Depuis ce matin les enfants sont tout excités, nous avons emprunté la route pour le parc national de la péninsule de zapata et ses crocodiles. Nous trouvons que la ferme d'état ne paye pas de mine par rapport à celle pour touristes de l'autre côté de la route. Mais nous ne regretterons pas notre choix. Le gardien fort sympathique pose un crocodile dans la main de Mathis.

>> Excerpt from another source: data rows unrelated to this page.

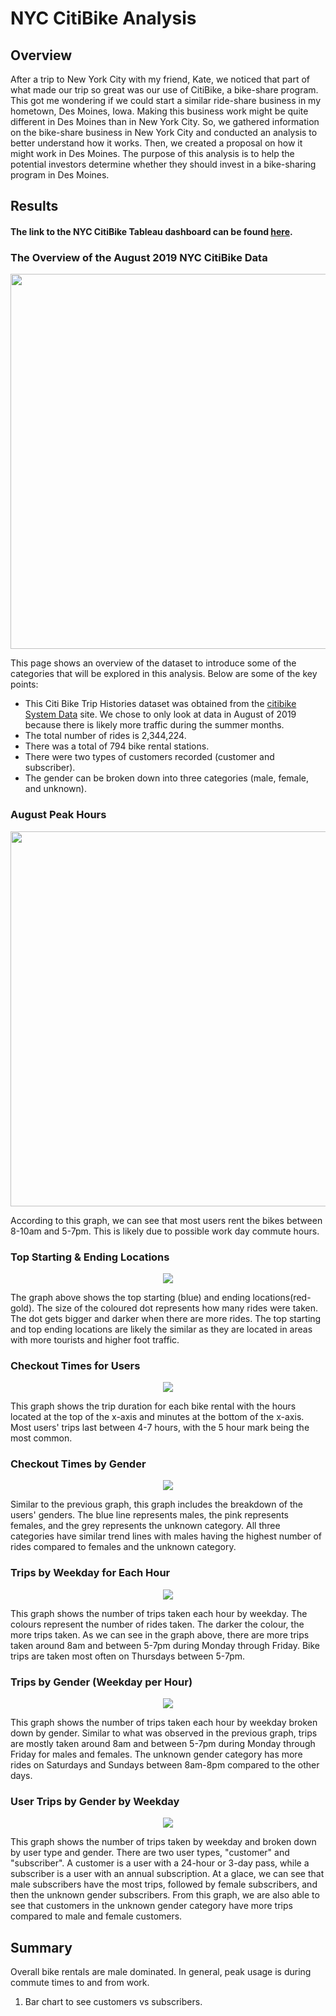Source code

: # NYC CitiBike Analysis

## Overview
After a trip to New York City with my friend, Kate, we noticed that part of what made our trip so great was our use of CitiBike, a bike-share program. This got me wondering if we could start a similar ride-share business in my hometown, Des Moines, Iowa. Making this business work might be quite different in Des Moines than in New York City. So, we gathered information on the bike-share business in New York City and conducted an analysis to better understand how it works. Then, we created a proposal on how it might work in Des Moines. The purpose of this analysis is to help the potential investors determine whether they should invest in a bike-sharing program in Des Moines.


## Results
#### The link to the NYC CitiBike Tableau dashboard can be found [here](https://public.tableau.com/profile/amelin.norzamini#!/vizhome/Module14-NYCCitiBikeChallenge/NYCCitiBike "NYC CitiBike Dashboard").<br>

### The Overview of the August 2019 NYC CitiBike Data
<p align="center"><img src="images/overview.png" width="600"></p>

This page shows an overview of the dataset to introduce some of the categories that will be explored in this analysis. Below are some of the key points:

- This Citi Bike Trip Histories dataset was obtained from the [citibike System Data](https://www.citibikenyc.com/system-data "Citi Bike Trip Histories") site. We chose to only look at data in August of 2019 because there is likely more traffic during the summer months.
- The total number of rides is 2,344,224.
- There was a total of 794 bike rental stations.
- There were two types of customers recorded (customer and subscriber).
- The gender can be broken down into three categories (male, female, and unknown).

### August Peak Hours
<p align="center"><img src="images/augpeakhours.png" width="600"></p>
According to this graph, we can see that most users rent the bikes between 8-10am and 5-7pm. This is likely due to possible work day commute hours. 

### Top Starting & Ending Locations
<p align="center"><img src="images/toplocations.png"></p>
The graph above shows the top starting (blue) and ending locations(red-gold). The size of the coloured dot represents how many rides were taken. The dot gets bigger and darker when there are more rides. The top starting and top ending locations are likely the similar as they are located in areas with more tourists and higher foot traffic.

### Checkout Times for Users
<p align="center"><img src="images/usercheckouttime.png"></p>
This graph shows the trip duration for each bike rental with the hours located at the top of the x-axis and minutes at the bottom of the x-axis. Most users' trips last between 4-7 hours, with the 5 hour mark being the most common. 

### Checkout Times by Gender
<p align="center"><img src="images/gendercheckouttime.png"></p>
Similar to the previous graph, this graph includes the breakdown of the users' genders. The blue line represents males, the pink represents females, and the grey represents the unknown category. All three categories have similar trend lines with males having the highest number of rides compared to females and the unknown category.

### Trips by Weekday for Each Hour
<p align="center"><img src="images/weekdaytripsbyhour.png"></p>
This graph shows the number of trips taken each hour by weekday. The colours represent the number of rides taken. The darker the colour, the more trips taken. As we can see in the graph above, there are more trips taken around 8am and between 5-7pm during Monday through Friday. Bike trips are taken most often on Thursdays between 5-7pm.

### Trips by Gender (Weekday per Hour)
<p align="center"><img src="images/weekdaytripsbygenderhour.png"></p>
This graph shows the number of trips taken each hour by weekday broken down by gender. Similar to what was observed in the previous graph, trips are mostly taken around 8am and between 5-7pm during Monday through Friday for males and females. The unknown gender category has more rides on Saturdays and Sundays between 8am-8pm compared to the other days.

### User Trips by Gender by Weekday
<p align="center"><img src="images/tripsbygenderweekday.png"></p>
This graph shows the number of trips taken by weekday and broken down by user type and gender. There are two user types, "customer" and "subscriber". A customer is a user with a 24-hour or 3-day pass, while a subscriber is a user with an annual subscription. At a glace, we can see that male subscribers have the most trips, followed by female subscribers, and then the unknown gender subscribers. From this graph, we are also able to see that customers in the unknown gender category have more trips compared to male and female customers.


## Summary
Overall bike rentals are male dominated. In general, peak usage is during commute times to and from work. 

1. Bar chart to see customers vs subscribers.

Il est fier et heureux à la différence de sa soeur qui paniquée jette en l'air ce pauvre reptile. Cette ferme élève deux sortes de crocodiles le rhombifer (cocodrilo) originaire de l'île et l'Acutus (caiman) que l'on trouve dans les zones tropicales d'Amérique. Le guide prend le temps de nous expliquer les différents stades de l'élevage. Avant la mise en place de ce programme en 1962 les 2 espèces frôlaient l'extinction. Aujourd'hui l'élevage fournit les crocodiles pour la réintroduction, pour la viande et pour la maroquinerie. 
Le parc est déclaré réserve de la biosphère de l'UNESCO depuis 2001. Cet écosystème marécageux abrite une faune et une flore très riche. L'éco-tourisme se développe au grand bonheur des ornithologues amateurs ravis de pouvoir observer des hérons, ibis, grues, faucons, colibris....mais pas sans l'inconvénient des nuées de moustiques. Ils vous poursuivront dans la lagune del tesoro mais aussi jusqu'à la baie des cochons tristement célèbre.

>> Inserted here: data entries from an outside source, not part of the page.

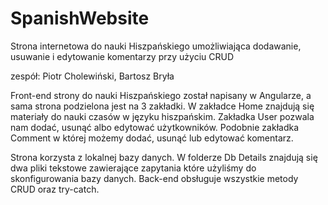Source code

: # SpanishWebsite
Strona internetowa do nauki Hiszpańskiego umożliwiająca dodawanie, usuwanie i edytowanie komentarzy przy użyciu CRUD

zespół: Piotr Cholewiński, Bartosz Bryła

Front-end strony do nauki Hiszpańskiego został napisany w Angularze, a sama strona podzielona jest na 3 zakładki. W zakładce Home znajdują się materiały do nauki czasów w języku hiszpańskim.
Zakładka User pozwala nam dodać, usunąć albo edytować użytkowników. Podobnie zakładka Comment w której możemy dodać, usunąć lub edytować komentarz.

Strona korzysta z lokalnej bazy danych. W folderze Db Details znajdują się dwa pliki tekstowe zawierające zapytania które użyliśmy do skonfigurowania bazy danych.
Back-end obsługuje wszystkie metody CRUD oraz try-catch.
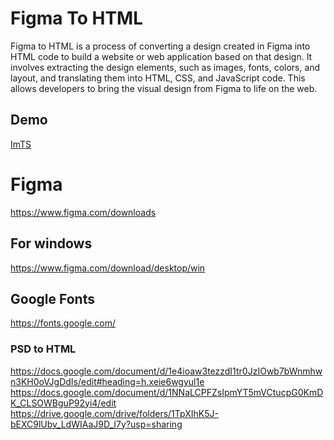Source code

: # Figma To HTML
Figma to HTML is a process of converting a design created in Figma into HTML code to build a website or web application based on that design. It involves extracting the design elements, such as images, fonts, colors, and layout, and translating them into HTML, CSS, and JavaScript code. This allows developers to bring the visual design from Figma to life on the web.

## Demo
<a href="https://musabibnsiraj.github.io/figma-to-html/imts-site/"> ImTS</a>

# Figma
https://www.figma.com/downloads

## For windows
https://www.figma.com/download/desktop/win

## Google Fonts
https://fonts.google.com/

### PSD to HTML
https://docs.google.com/document/d/1e4ioaw3tezzdI1tr0JzIOwb7bWnmhwn3KH0oVJgDdIs/edit#heading=h.xeie6wgyul1e
https://docs.google.com/document/d/1NNaLCPFZsIpmYT5mVCtucpG0KmDK_CLSOWBguP92yi4/edit
https://drive.google.com/drive/folders/1TpXIhK5J-bEXC9lUbv_LdWIAaJ9D_I7y?usp=sharing

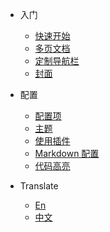 <!-- _navbar.md -->

* 入门
  + [快速开始](zh-cn/quickstart.md)
  + [多页文档](zh-cn/more-pages.md)
  + [定制导航栏](zh-cn/custom-navbar.md)
  + [封面](zh-cn/cover.md)

* 配置
  + [配置项](zh-cn/configuration.md)
  + [主题](zh-cn/themes.md)
  + [使用插件](zh-cn/plugins.md)
  + [Markdown 配置](zh-cn/markdown.md)
  + [代码高亮](zh-cn/language-highlight.md)

* Translate
  + [En](/)
  + [中文](/zh-cn/)
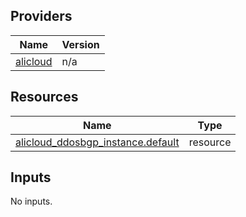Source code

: <!-- BEGIN_TF_DOCS -->
## Providers

| Name | Version |
|------|---------|
| <a name="provider_alicloud"></a> [alicloud](#provider\_alicloud) | n/a |

## Resources

| Name | Type |
|------|------|
| [alicloud_ddosbgp_instance.default](https://registry.terraform.io/providers/hashicorp/alicloud/latest/docs/resources/ddosbgp_instance) | resource |

## Inputs

No inputs.
<!-- END_TF_DOCS -->    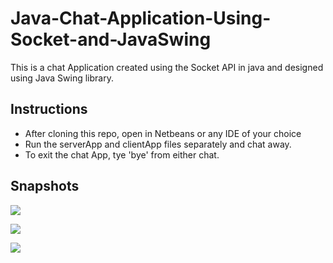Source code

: # Java-Chat-Application-Using-Socket-and-JavaSwing
This is a chat Application created using the Socket API in java and designed using Java Swing library.

## Instructions
- After cloning this repo, open in Netbeans or any IDE of your choice
- Run the serverApp and clientApp files separately and chat away.
- To exit the chat App, tye 'bye' from either chat.

## Snapshots

![](https://github.com/olumide1128/Java-Chat-Application-Using-Socket-and-JavaSwing/blob/master/screenshots/Screenshot%20(182).png)

![](https://github.com/olumide1128/Java-Chat-Application-Using-Socket-and-JavaSwing/blob/master/screenshots/Screenshot%20(183).png)

![](https://github.com/olumide1128/Java-Chat-Application-Using-Socket-and-JavaSwing/blob/master/screenshots/Screenshot%20(184).png)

Pour l'instant nous avons rencontré peu de touristes à part quelques bus à Trinidad ou à Santa Clara, la ville du Che, la figure emblématique du pays. Nous les retrouvons tous à Varadero. Nous avons choisi la ville de Matanzas pour nous loger, mais si près de LA plage par excellence nous ne pouvons résister. Après avoir passé le péage (2$) où seul les cubains munis d'un pass peuvent entrer, nous nous allongeons sur une magnifique plage de sable blanc pas encore couverte de touriste, il est trop tôt (9H). Nous rentrerons chez Margerita et Roberto juste à temps pour le barbecue de poisson grillé. La route des plages de l'Est jalonnée comme les autres de panneaux de propagande, est plutôt tristounette avec ses dericks de pompage de pétrole ça et là.

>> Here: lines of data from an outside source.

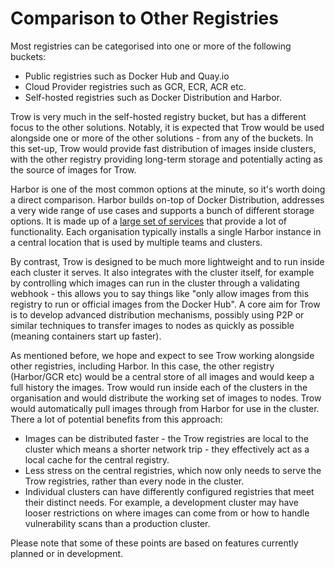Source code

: # Comparison to Other Registries

Most registries can be categorised into one or more of the following buckets:

 - Public registries such as Docker Hub and Quay.io
 - Cloud Provider registries such as GCR, ECR, ACR etc. 
 - Self-hosted registries such as Docker Distribution and Harbor.

Trow is very much in the self-hosted registry bucket, but has a different focus to the other
solutions. Notably, it is expected that Trow would be used alongside one or more of the other
solutions - from any of the buckets. In this set-up, Trow would provide fast distribution of images
inside clusters, with the other registry providing long-term storage and potentially acting as the
source of images for Trow.

Harbor is one of the most common options at the minute, so it's worth doing a direct comparison.
Harbor builds on-top of Docker Distribution, addresses a very wide range of use cases and supports a
bunch of different storage options. It is made up of a [large set of
services](https://goharbor.io/docs/1.10/install-config/) that provide a lot of functionality. Each
organisation typically installs a single Harbor instance in a central location that is used by
multiple teams and clusters.

By contrast, Trow is designed to be much more lightweight and to run inside each cluster it serves.
It also integrates with the cluster itself, for example by controlling which images can run in the
cluster through a validating webhook - this allows you to say things like "only allow images from
this registry to run or official images from the Docker Hub". A core aim for Trow is to develop
advanced distribution mechanisms, possibly using P2P or similar techniques to transfer images to
nodes as quickly as possible (meaning containers start up faster).

As mentioned before, we hope and expect to see Trow working alongside other registries, including
Harbor. In this case, the other registry (Harbor/GCR etc) would be a central store of all images and
would keep a full history the images. Trow would run inside each of the clusters in the organisation
and would distribute the working set of images to nodes. Trow would automatically pull images
through from Harbor for use in the cluster. There a lot of potential benefits from this approach:

 - Images can be distributed faster - the Trow registries are local to the cluster which means a
   shorter network trip - they effectively act as a local cache for the central registry.  
 - Less stress on the central registries, which now only needs to serve the Trow registries,
   rather than every node in the cluster. 
 - Individual clusters can have differently configured registries that meet their distinct needs.
   For example, a development cluster may have looser restrictions on where images can come from or
   how to handle vulnerability scans than a production cluster.

Please note that some of these points are based on features currently planned or in development.
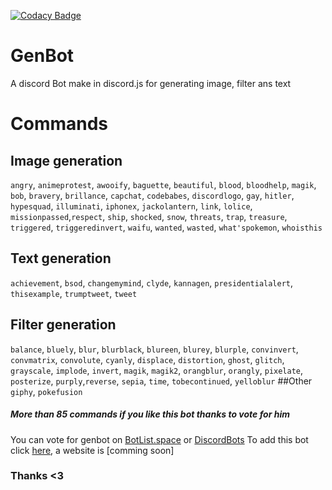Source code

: [![Codacy Badge](https://api.codacy.com/project/badge/Grade/46e673ffc982470bbc86bb47c1a0c7a3)](https://www.codacy.com/app/zechaos031/GenBot?utm_source=github.com&amp;utm_medium=referral&amp;utm_content=zechaos031/GenBot&amp;utm_campaign=Badge_Grade)
# GenBot

A discord Bot make in discord.js for generating image, filter ans text

   
# Commands
## Image generation
 `angry`, `animeprotest`, `awooify`, `baguette`, `beautiful`, `blood`, `bloodhelp`, `magik`, `bob`, `bravery`, `brillance`, `capchat`, `codebabes`, `discordlogo`, `gay`, `hitler`, `hypesquad`, `illuminati`, `iphonex`, `jackolantern`, `link`, `lolice`, `missionpassed`,`respect`, `ship`, `shocked`, `snow`, `threats`, `trap`, `treasure`, `triggered`, `triggeredinvert`, `waifu`, `wanted`, `wasted`, `what'spokemon`, `whoisthis`
## Text generation
`achievement`, `bsod`, `changemymind`, `clyde`, `kannagen`, `presidentialalert`, `thisexample`, `trumptweet`, `tweet`
## Filter generation
 `balance`, `bluely`, `blur`, `blurblack`, `blureen`, `blurey`, `blurple`, `convinvert`, `convmatrix`, `convolute`, `cyanly`, `displace`, `distortion`, `ghost`, `glitch`, `grayscale`, `implode`, `invert`, `magik`, `magik2`, `orangblur`, `orangly`, `pixelate`, `posterize`, `purply`,`reverse`, `sepia`, `time`, `tobecontinued`, `yelloblur`
##Other
`giphy`, `pokefusion`
##### More than 85 commands if you like this bot thanks to vote for him

You can vote for genbot on [BotList.space](https://botlist.space/bot/558376933558321172/upvote) or [DiscordBots](https://discordbots.org/bot/558376933558321172/vote)
To add this bot click [here](https://discordapp.com/oauth2/authorize?client_id=558376933558321172&scope=bot&permissions=51200), a website is [comming soon]
### Thanks <3
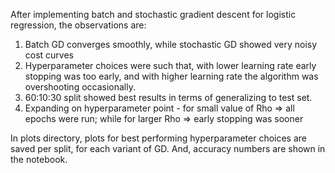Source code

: After implementing batch and stochastic gradient descent for logistic regression, the observations are:

1. Batch GD converges smoothly, while stochastic GD showed very noisy cost curves
2. Hyperparameter choices were such that, with lower learning rate early stopping was too early, and with higher learning rate the algorithm was overshooting occasionally.
3. 60:10:30 split showed best results in terms of generalizing to test set.
4. Expanding on hyperparameter point - for small value of Rho => all epochs were run; while for larger Rho => early stopping was sooner

In plots directory, plots for best performing hyperparameter choices are saved per split, for each variant of GD.
And, accuracy numbers are shown in the notebook.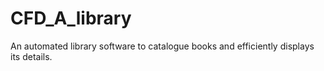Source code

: # CFD_A_library
An automated library software to catalogue books and efficiently displays its details.
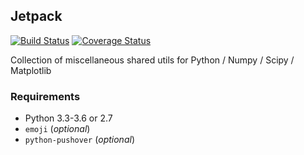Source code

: ## Jetpack

[![Build Status](https://travis-ci.org/nirum/jetpack.svg?branch=master)](https://travis-ci.org/nirum/jetpack)
[![Coverage Status](https://coveralls.io/repos/nirum/jetpack/badge.svg?branch=master&service=github)](https://coveralls.io/github/nirum/jetpack?branch=master)

Collection of miscellaneous shared utils for Python / Numpy / Scipy / Matplotlib

### Requirements
- Python 3.3-3.6 or 2.7
- `emoji` (_optional_)
- `python-pushover` (_optional_)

L'arrivée à la havane nous laisse perplexe, des immeubles presque en ruines, des maisons délabrées mais de jolies américaines et une vie bouillonnante..... Nous nous arrêtons 3 jours dans la ville qui fût l'ultime étape des navires espagnols sur la route des Indes avant leur retour en Europe. Depuis qu'elle est classé au patrimoine de l'UNESCO la ville fait peau neuve pour les touristes. Les façades sont ravalées, mais derrière il n'y a plus personne, les habitants vont s'entasser plus loin dans des immeubles délabrés. Le cœur de la Havane deviendrait-elle un décor de cinéma ?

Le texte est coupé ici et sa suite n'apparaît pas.